Task instructions: Please repeat only these lines, exactly: the one containing "CommunityAnsEntity | 全部" and all that come after it in the material.

The records:

__________________________________________________

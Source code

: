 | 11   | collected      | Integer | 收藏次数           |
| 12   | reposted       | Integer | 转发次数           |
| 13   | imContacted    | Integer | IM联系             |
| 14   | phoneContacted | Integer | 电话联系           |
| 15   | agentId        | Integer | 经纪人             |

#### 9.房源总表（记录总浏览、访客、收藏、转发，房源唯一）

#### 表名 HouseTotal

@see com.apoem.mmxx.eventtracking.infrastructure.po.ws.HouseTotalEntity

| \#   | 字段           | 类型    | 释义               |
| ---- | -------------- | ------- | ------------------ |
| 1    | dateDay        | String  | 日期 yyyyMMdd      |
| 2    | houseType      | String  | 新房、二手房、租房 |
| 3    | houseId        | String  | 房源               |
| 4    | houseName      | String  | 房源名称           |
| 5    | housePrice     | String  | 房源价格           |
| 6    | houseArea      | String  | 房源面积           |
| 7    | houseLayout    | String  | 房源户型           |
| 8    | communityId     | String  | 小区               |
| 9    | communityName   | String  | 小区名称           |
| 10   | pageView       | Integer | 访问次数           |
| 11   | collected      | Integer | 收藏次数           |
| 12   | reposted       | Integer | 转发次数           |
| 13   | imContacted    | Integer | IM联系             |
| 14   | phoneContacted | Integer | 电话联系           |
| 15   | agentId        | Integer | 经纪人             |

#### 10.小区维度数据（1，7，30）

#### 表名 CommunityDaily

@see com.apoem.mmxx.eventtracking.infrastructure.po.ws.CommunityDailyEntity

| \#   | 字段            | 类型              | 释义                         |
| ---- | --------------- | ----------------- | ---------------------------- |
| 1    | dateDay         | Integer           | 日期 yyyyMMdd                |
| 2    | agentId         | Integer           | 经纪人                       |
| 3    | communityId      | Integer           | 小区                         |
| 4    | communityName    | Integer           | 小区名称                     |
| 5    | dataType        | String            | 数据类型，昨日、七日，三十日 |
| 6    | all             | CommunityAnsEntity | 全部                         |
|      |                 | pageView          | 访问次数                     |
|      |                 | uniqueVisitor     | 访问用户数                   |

__________________________________________________

Written solution:
| 6    | all             | CommunityAnsEntity | 全部                         |
|      |                 | pageView          | 访问次数                     |
|      |                 | uniqueVisitor     | 访问用户数                   |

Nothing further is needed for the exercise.